What you will do: Copy nothing but the lines below running from the line containing "1–12 | 1–8 |" through the line containing "3–4% <br> 1–8 |", both end lines included.
= Beginning of Section =
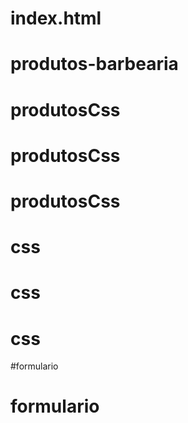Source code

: # index.html
# produtos-barbearia
# produtosCss
# produtosCss
# produtosCss
# css
# css
# css
#formulario
# formulario
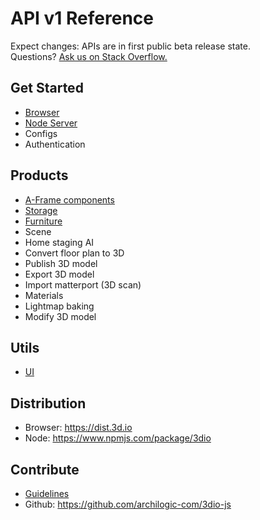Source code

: # API v1 Reference

Expect changes: APIs are in first public beta release state.<br>
Questions? [Ask us on Stack Overflow.](https://stackoverflow.com/questions/tagged/aframe%20and%203d.io%20or%20archilogic)

## Get Started
* [Browser](get-started-browser.md)
* [Node Server](get-started-node-server.md)
* Configs
* Authentication

## Products
* [A-Frame components](aframe-components.md)
* [Storage](storage.md)
* [Furniture](furniture.md)
* Scene
* Home staging AI
* Convert floor plan to 3D
* Publish 3D model 
* Export 3D model
* Import matterport (3D scan)
* Materials
* Lightmap baking
* Modify 3D model

## Utils
* [UI](ui.md)

## Distribution
* Browser: https://dist.3d.io
* Node: https://www.npmjs.com/package/3dio

## Contribute
* [Guidelines](https://github.com/archilogic-com/3dio-js/blob/master/CONTRIBUTING.md)
* Github: https://github.com/archilogic-com/3dio-js
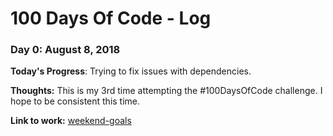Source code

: # 100 Days Of Code - Log

### Day 0: August 8, 2018

**Today's Progress**: Trying to fix issues with dependencies.

**Thoughts:** This is my 3rd time attempting the #100DaysOfCode challenge. I hope to be consistent this time.

**Link to work:** [weekend-goals](https://iamsywid.github.io/weekend-goals/)
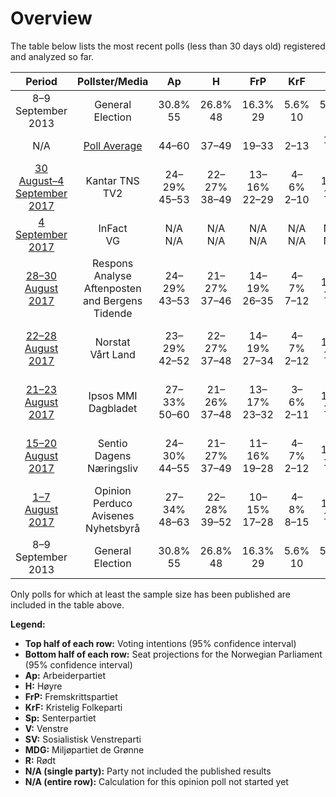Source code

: # Overview

The table below lists the most recent polls (less than 30 days old) registered and analyzed so far.

| Period     | Pollster/Media   | Ap | H | FrP | KrF | Sp | V | SV | MDG | R |
|:----------:|:----------------:|:--:|:--:|:--:|:--:|:--:|:--:|:--:|:--:|:--:|
| 8–9 September 2013 | General Election | 30.8% <br> 55 | 26.8% <br> 48 | 16.3% <br> 29 | 5.6% <br> 10 | 5.5% <br> 10 | 5.2% <br> 9 | 4.1% <br> 7 | 2.8% <br> 1 | 1.1% <br> 0 |
| N/A | [Poll Average](average.html) | 44–60 | 37–49 | 19–33 | 2–13 | 13–23 | 1–10 | 1–13 | 1–12 | 1–8 |
| [30 August–4 September 2017](2017-09-04-KantarTNS.html) | Kantar TNS <br> TV2 | 24–29% <br> 45–53 | 22–27% <br> 38–49 | 13–16% <br> 22–29 | 4–6% <br> 2–10 | 9–13% <br> 16–23 | 4–6% <br> 2–11 | 4–6% <br> 7–11 | 3–5% <br> 1–8 | 3–4% <br> 1–8 |
| [4 September 2017](2017-09-04-InFact.html) | InFact <br> VG | N/A <br> N/A | N/A <br> N/A | N/A <br> N/A | N/A <br> N/A | N/A <br> N/A | N/A <br> N/A | N/A <br> N/A | N/A <br> N/A | N/A <br> N/A |
| [28–30 August 2017](2017-08-30-ResponsAnalyse.html) | Respons Analyse <br> Aftenposten and Bergens Tidende | 24–29% <br> 43–53 | 21–27% <br> 37–46 | 14–19% <br> 26–35 | 4–7% <br> 7–12 | 7–11% <br> 12–18 | 4–6% <br> 2–10 | 5–8% <br> 8–13 | 4–6% <br> 2–10 | 2–4% <br> 1–2 |
| [22–28 August 2017](2017-08-28-Norstat2.html) | Norstat <br> Vårt Land | 23–29% <br> 42–52 | 22–27% <br> 37–48 | 14–19% <br> 27–34 | 4–7% <br> 2–12 | 9–12% <br> 14–22 | 2–4% <br> 0–7 | 4–7% <br> 2–12 | 4–7% <br> 3–12 | 3–5% <br> 1–9 |
| [21–23 August 2017](2017-08-23-IpsosMMI.html) | Ipsos MMI <br> Dagbladet | 27–33% <br> 50–60 | 21–26% <br> 37–48 | 13–17% <br> 23–32 | 3–6% <br> 2–11 | 8–12% <br> 15–22 | 2–5% <br> 1–8 | 5–8% <br> 8–14 | 2–4% <br> 0–3 | 3–5% <br> 2–9 |
| [15–20 August 2017](2017-08-20-Sentio.html) | Sentio <br> Dagens Næringsliv | 24–30% <br> 44–55 | 21–27% <br> 37–49 | 11–16% <br> 19–28 | 4–7% <br> 2–12 | 9–14% <br> 15–24 | 3–6% <br> 1–10 | 4–7% <br> 1–12 | 5–8% <br> 8–14 | 2–4% <br> 1–2 |
| [1–7 August 2017](2017-08-07-OpinionPerduco.html) | Opinion Perduco <br> Avisenes Nyhetsbyrå | 27–34% <br> 48–63 | 22–28% <br> 39–52 | 10–15% <br> 17–28 | 4–8% <br> 8–15 | 9–13% <br> 15–24 | 2–5% <br> 0–8 | 3–6% <br> 1–10 | 3–6% <br> 1–11 | 2–4% <br> 1–8 |
| 8–9 September 2013 | General Election | 30.8% <br> 55 | 26.8% <br> 48 | 16.3% <br> 29 | 5.6% <br> 10 | 5.5% <br> 10 | 5.2% <br> 9 | 4.1% <br> 7 | 2.8% <br> 1 | 1.1% <br> 0 |

Only polls for which at least the sample size has been published are included in the table above.

**Legend:**
+ **Top half of each row:** Voting intentions (95% confidence interval)
+ **Bottom half of each row:** Seat projections for the Norwegian Parliament (95% confidence interval)
+ **Ap:** Arbeiderpartiet
+ **H:** Høyre
+ **FrP:** Fremskrittspartiet
+ **KrF:** Kristelig Folkeparti
+ **Sp:** Senterpartiet
+ **V:** Venstre
+ **SV:** Sosialistisk Venstreparti
+ **MDG:** Miljøpartiet de Grønne
+ **R:** Rødt
+ **N/A (single party):** Party not included the published results
+ **N/A (entire row):** Calculation for this opinion poll not started yet


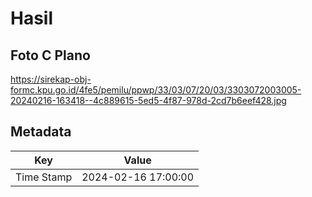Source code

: # Hasil

## Foto C Plano

https://sirekap-obj-formc.kpu.go.id/4fe5/pemilu/ppwp/33/03/07/20/03/3303072003005-20240216-163418--4c889615-5ed5-4f87-978d-2cd7b6eef428.jpg


## Metadata

| Key        | Value               |
| ---------- | ------------------- |
| Time Stamp | 2024-02-16 17:00:00 |



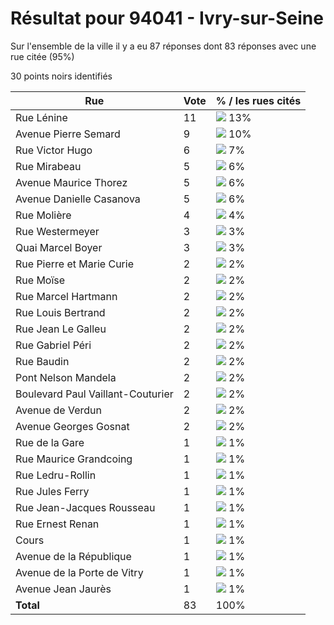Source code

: # Résultat pour 94041 - Ivry-sur-Seine

Sur l'ensemble de la ville il y a eu 87 réponses dont 83 réponses avec une rue citée (95%)

30 points noirs identifiés

| Rue | Vote | % / les rues cités|
|-----|------|-------------------|
| Rue Lénine | 11 | <img src="../../img/bar_13.gif" />&nbsp;13%|
| Avenue Pierre Semard | 9 | <img src="../../img/bar_10.gif" />&nbsp;10%|
| Rue Victor Hugo | 6 | <img src="../../img/bar_7.gif" />&nbsp;7%|
| Rue Mirabeau | 5 | <img src="../../img/bar_6.gif" />&nbsp;6%|
| Avenue Maurice Thorez | 5 | <img src="../../img/bar_6.gif" />&nbsp;6%|
| Avenue Danielle Casanova | 5 | <img src="../../img/bar_6.gif" />&nbsp;6%|
| Rue Molière | 4 | <img src="../../img/bar_4.gif" />&nbsp;4%|
| Rue Westermeyer | 3 | <img src="../../img/bar_3.gif" />&nbsp;3%|
| Quai Marcel Boyer | 3 | <img src="../../img/bar_3.gif" />&nbsp;3%|
| Rue Pierre et Marie Curie | 2 | <img src="../../img/bar_2.gif" />&nbsp;2%|
| Rue Moïse | 2 | <img src="../../img/bar_2.gif" />&nbsp;2%|
| Rue Marcel Hartmann | 2 | <img src="../../img/bar_2.gif" />&nbsp;2%|
| Rue Louis Bertrand | 2 | <img src="../../img/bar_2.gif" />&nbsp;2%|
| Rue Jean Le Galleu | 2 | <img src="../../img/bar_2.gif" />&nbsp;2%|
| Rue Gabriel Péri | 2 | <img src="../../img/bar_2.gif" />&nbsp;2%|
| Rue Baudin | 2 | <img src="../../img/bar_2.gif" />&nbsp;2%|
| Pont Nelson Mandela | 2 | <img src="../../img/bar_2.gif" />&nbsp;2%|
| Boulevard Paul Vaillant-Couturier | 2 | <img src="../../img/bar_2.gif" />&nbsp;2%|
| Avenue de Verdun | 2 | <img src="../../img/bar_2.gif" />&nbsp;2%|
| Avenue Georges Gosnat | 2 | <img src="../../img/bar_2.gif" />&nbsp;2%|
| Rue de la Gare | 1 | <img src="../../img/bar_1.gif" />&nbsp;1%|
| Rue Maurice Grandcoing | 1 | <img src="../../img/bar_1.gif" />&nbsp;1%|
| Rue Ledru-Rollin | 1 | <img src="../../img/bar_1.gif" />&nbsp;1%|
| Rue Jules Ferry | 1 | <img src="../../img/bar_1.gif" />&nbsp;1%|
| Rue Jean-Jacques Rousseau | 1 | <img src="../../img/bar_1.gif" />&nbsp;1%|
| Rue Ernest Renan | 1 | <img src="../../img/bar_1.gif" />&nbsp;1%|
| Cours | 1 | <img src="../../img/bar_1.gif" />&nbsp;1%|
| Avenue de la République | 1 | <img src="../../img/bar_1.gif" />&nbsp;1%|
| Avenue de la Porte de Vitry | 1 | <img src="../../img/bar_1.gif" />&nbsp;1%|
| Avenue Jean Jaurès | 1 | <img src="../../img/bar_1.gif" />&nbsp;1%|
| **Total** | 83 | 100%|
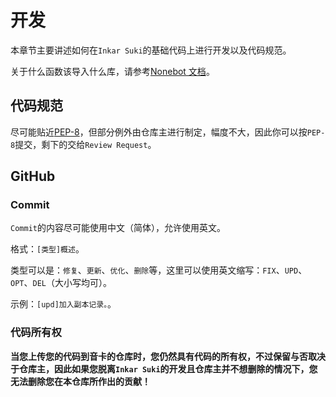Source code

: # 开发

本章节主要讲述如何在`Inkar Suki`的基础代码上进行开发以及代码规范。

关于什么函数该导入什么库，请参考[Nonebot 文档](https://nonebot.dev/docs/)。

## 代码规范

尽可能贴近[PEP-8](https://peps.python.org/pep-0008/)，但部分例外由仓库主进行制定，幅度不大，因此你可以按`PEP-8`提交，剩下的交给`Review Request`。

## GitHub

### Commit

`Commit`的内容尽可能使用中文（简体），允许使用英文。

格式：`[类型]概述`。

类型可以是：`修复`、`更新`、`优化`、`删除`等，这里可以使用英文缩写：`FIX`、`UPD`、`OPT`、`DEL`（大小写均可）。

示例：`[upd]加入副本记录。`。

### 代码所有权

**当您上传您的代码到音卡的仓库时，您仍然具有代码的所有权，不过保留与否取决于仓库主，因此如果您脱离`Inkar Suki`的开发且仓库主并不想删除的情况下，您无法删除您在本仓库所作出的贡献！**
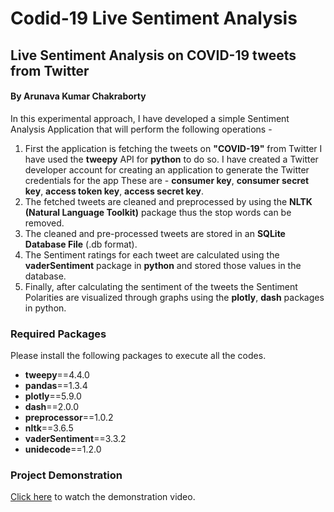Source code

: # Codid-19 Live Sentiment Analysis
## Live Sentiment Analysis on COVID-19 tweets from Twitter
#### By Arunava Kumar Chakraborty

In this experimental approach, I have developed a simple Sentiment Analysis Application that will perform the following operations -
1. First the application is fetching the tweets on **"COVID-19"** from Twitter I have used the **tweepy** API for **python** to do so. I have created a Twitter developer account for creating an application to generate the Twitter credentials for the app These are - **consumer key**, **consumer secret key**, **access token key**, **access secret key**.
2. The fetched tweets are cleaned and preprocessed by using the **NLTK (Natural Language Toolkit)** package thus the stop words can be removed.
3. The cleaned and pre-processed tweets are stored in an **SQLite Database File** (.db format).
4. The Sentiment ratings for each tweet are calculated using the **vaderSentiment** package in **python** and stored those values in the database.
5. Finally, after calculating the sentiment of the tweets the Sentiment Polarities are visualized through graphs using the **plotly**, **dash** packages in python.

### Required Packages
Please install the following packages to execute all the codes.

- **tweepy**==4.4.0
- **pandas**==1.3.4
- **plotly**==5.9.0
- **dash**==2.0.0
- **preprocessor**==1.0.2
- **nltk**==3.6.5
- **vaderSentiment**==3.3.2
- **unidecode**==1.2.0

### Project Demonstration
[Click here](https://drive.google.com/file/d/1uoqTIQZScV9zqFATvDwaUlHAst-C2to2/view?usp=sharing) to watch the demonstration video.
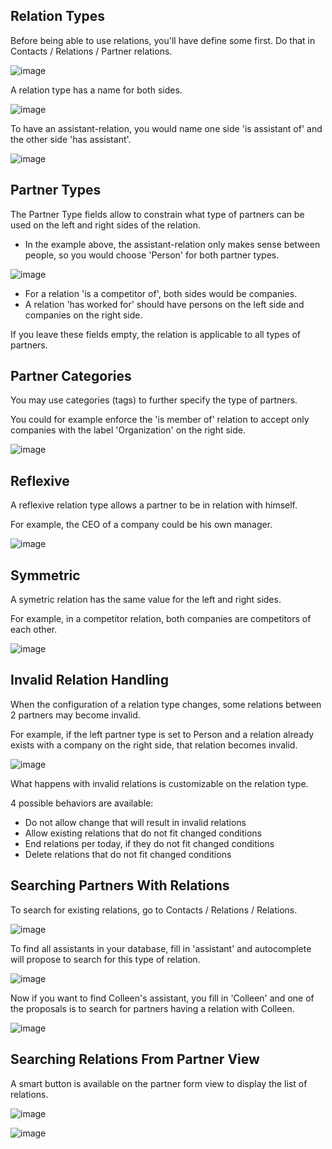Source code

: ## Relation Types

Before being able to use relations, you'll have define some first. Do
that in Contacts / Relations / Partner relations.

![image](https://raw.githubusercontent.com/OCA/partner-contact/12.0/partner_multi_relation/static/description/relation_type_list.png)

A relation type has a name for both sides.

![image](https://raw.githubusercontent.com/OCA/partner-contact/12.0/partner_multi_relation/static/description/relation_type_form_empty.png)

To have an assistant-relation, you would name one side 'is assistant of'
and the other side 'has assistant'.

![image](https://raw.githubusercontent.com/OCA/partner-contact/12.0/partner_multi_relation/static/description/relation_type_form_name_filled.png)

## Partner Types

The Partner Type fields allow to constrain what type of partners can be
used on the left and right sides of the relation.

- In the example above, the assistant-relation only makes sense between
  people, so you would choose 'Person' for both partner types.

![image](https://raw.githubusercontent.com/OCA/partner-contact/12.0/partner_multi_relation/static/description/relation_type_form_partner_type_filled.png)

- For a relation 'is a competitor of', both sides would be companies.
- A relation 'has worked for' should have persons on the left side and
  companies on the right side.

If you leave these fields empty, the relation is applicable to all types
of partners.

## Partner Categories

You may use categories (tags) to further specify the type of partners.

You could for example enforce the 'is member of' relation to accept only
companies with the label 'Organization' on the right side.

![image](https://raw.githubusercontent.com/OCA/partner-contact/12.0/partner_multi_relation/static/description/relation_type_form_category_filled.png)

## Reflexive

A reflexive relation type allows a partner to be in relation with
himself.

For example, the CEO of a company could be his own manager.

![image](https://raw.githubusercontent.com/OCA/partner-contact/12.0/partner_multi_relation/static/description/relation_type_reflexive.png)

## Symmetric

A symetric relation has the same value for the left and right sides.

For example, in a competitor relation, both companies are competitors of
each other.

![image](https://raw.githubusercontent.com/OCA/partner-contact/12.0/partner_multi_relation/static/description/relation_type_symmetric.png)

## Invalid Relation Handling

When the configuration of a relation type changes, some relations
between 2 partners may become invalid.

For example, if the left partner type is set to Person and a relation
already exists with a company on the right side, that relation becomes
invalid.

![image](https://raw.githubusercontent.com/OCA/partner-contact/12.0/partner_multi_relation/static/description/relation_type_invalid_handling.png)

What happens with invalid relations is customizable on the relation
type.

4 possible behaviors are available:

- Do not allow change that will result in invalid relations
- Allow existing relations that do not fit changed conditions
- End relations per today, if they do not fit changed conditions
- Delete relations that do not fit changed conditions

## Searching Partners With Relations

To search for existing relations, go to Contacts / Relations /
Relations.

![image](https://raw.githubusercontent.com/OCA/partner-contact/12.0/partner_multi_relation/static/description/search_relation.png)

To find all assistants in your database, fill in 'assistant' and
autocomplete will propose to search for this type of relation.

![image](https://raw.githubusercontent.com/OCA/partner-contact/12.0/partner_multi_relation/static/description/search_relation_2.png)

Now if you want to find Colleen's assistant, you fill in 'Colleen' and
one of the proposals is to search for partners having a relation with
Colleen.

![image](https://raw.githubusercontent.com/OCA/partner-contact/12.0/partner_multi_relation/static/description/search_relation_3.png)

## Searching Relations From Partner View

A smart button is available on the partner form view to display the list
of relations.

![image](https://raw.githubusercontent.com/OCA/partner-contact/12.0/partner_multi_relation/static/description/partner_form_view_smart_button.png)

![image](https://raw.githubusercontent.com/OCA/partner-contact/12.0/partner_multi_relation/static/description/partner_form_view_smart_button_2.png)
= End of Section =
Written answer:
| N/A | [Poll Average](average.html) | 44–60 | 37–49 | 19–33 | 2–13 | 13–23 | 1–10 | 1–13 | 1–12 | 1–8 |
| [30 August–4 September 2017](2017-09-04-KantarTNS.html) | Kantar TNS <br> TV2 | 24–29% <br> 45–53 | 22–27% <br> 38–49 | 13–16% <br> 22–29 | 4–6% <br> 2–10 | 9–13% <br> 16–23 | 4–6% <br> 2–11 | 4–6% <br> 7–11 | 3–5% <br> 1–8 | 3–4% <br> 1–8 |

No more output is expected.